I kill-ill You / 2015
In her latest work I kill-ill You, Düsseldorf choreographer Karen Boesser examines
displacement and self-delusion as a social phenomena. During this performance, Karen
propels performers and spectators on a tour of illusion and manipulation, in which she
confronts them with various explanatory models and patterns of perception. The
audience is challenged to use all their senses to experience the constructs designed by
the human psyche to grasp the world around them and how boundaries blur between
factual action and mystifications as well as blurring the boundaries between performers
and audience.
I kill-ill You reflects the inner processes that are often elusive even for those who are
affected. The audience comes in contact with their different perceptions and patterns of
explanation and rationalization.
Team:
Artistic Direction / Choreographie / Performance: Karen Boesser
Dance / Performance: Karen Boesser, Kyungwoo Kwon, Elisa Osborne (Guest Artist)

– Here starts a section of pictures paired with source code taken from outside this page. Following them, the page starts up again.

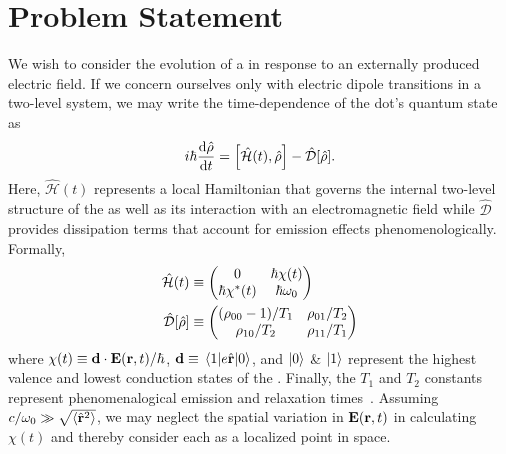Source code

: \section{\label{section:problem statement}Problem Statement}
We wish to consider the evolution of a \qd{} in response to an externally produced electric field.
If we concern ourselves only with electric dipole transitions in a two-level system, we may write the time-dependence of the dot's quantum state as
\begin{equation}
  i \hbar \dv{\hat{\rho}}{t} = \commutator{\hat{\mathcal{H}}(t)}{\hat{\rho}} - \hat{\mathcal{D}}\qty[\hat{\rho}].
  \label{eq:liouville}
\end{equation}
Here, $\hat{\mathcal{H}}(t)$ represents a local Hamiltonian that governs the internal two-level structure of the \qd{} as well as its interaction with an electromagnetic field while $\hat{\mathcal{D}}$ provides dissipation terms that account for emission effects phenomenologically.
Formally,
\begin{subequations}
  \begin{align}
    \hat{\mathcal{H}}(t) &\equiv \mqty(0 & \hbar \chi(t) \\ \hbar \chi^*(t) & \hbar \omega_0) \label{eq:hamiltonian}\\
    \hat{\mathcal{D}}\qty[\hat{\rho}] &\equiv \mqty( \qty(\rho_{00} - 1)/{T_1} & \rho_{01}/{T_2} \\ \rho_{10}/{T_2} & \rho_{11}/T_1 ) \label{eq:dissipator}
  \end{align}
\end{subequations}
where $\chi(t) \equiv \vb{d} \cdot \vb{E}(\vb{r}, t)/\hbar$, $\vb{d} \equiv \matrixel{1}{e \hat{\vb{r}}}{0}$, and $\ket{0}$ \& $\ket{1}$ represent the highest valence and lowest conduction states of the \qd{}.
Finally, the $T_1$ and $T_2$ constants represent phenomenalogical emission and relaxation times~\cite{}.
Assuming $c/\omega_0 \gg \sqrt{\expval{\hat{\vb{r}}^2}}$, we may neglect the spatial variation in $\vb{E}(\vb{r}, t)$ in calculating $\chi(t)$ and thereby consider each \qd{} as a localized point in space.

Sound Collage: Ansgar Tappert
Stagedesign and Video editing: Dirk Dietrich Hennig
Dramaturgy: Lise Brenner
Production Assistance: Kathrin Spaniol
Video Documentation: Beatrix Szörenyi
Funded by:
- Cultural Department of the City of Düsseldorf
- Ministry for Family, Children, Youth, Culture and Sports NRW
- Foundation van Meeteren
Press review:
Renée Wieder / Rheinische Post
"A man and a woman dancing a duet across the room, but they seem to look each other
in vain. In slow motion emphasize Bösser Karen and her partner Kyung-woo Kwon past
each other or stare into space, the body devoured as if by chance. In her performance "I
kill-ill You" FFT explores the Düsseldorf choreographer Bösser emotional short-circuits
between people - the unbridgeable difference between perception and self-perception.
A fluent well done / throughly choreographted, abstract sequence of actual states,
supported by an atmospheric soundscape of everyday noises.Only inches away from
the audience turn both dancers their inside out."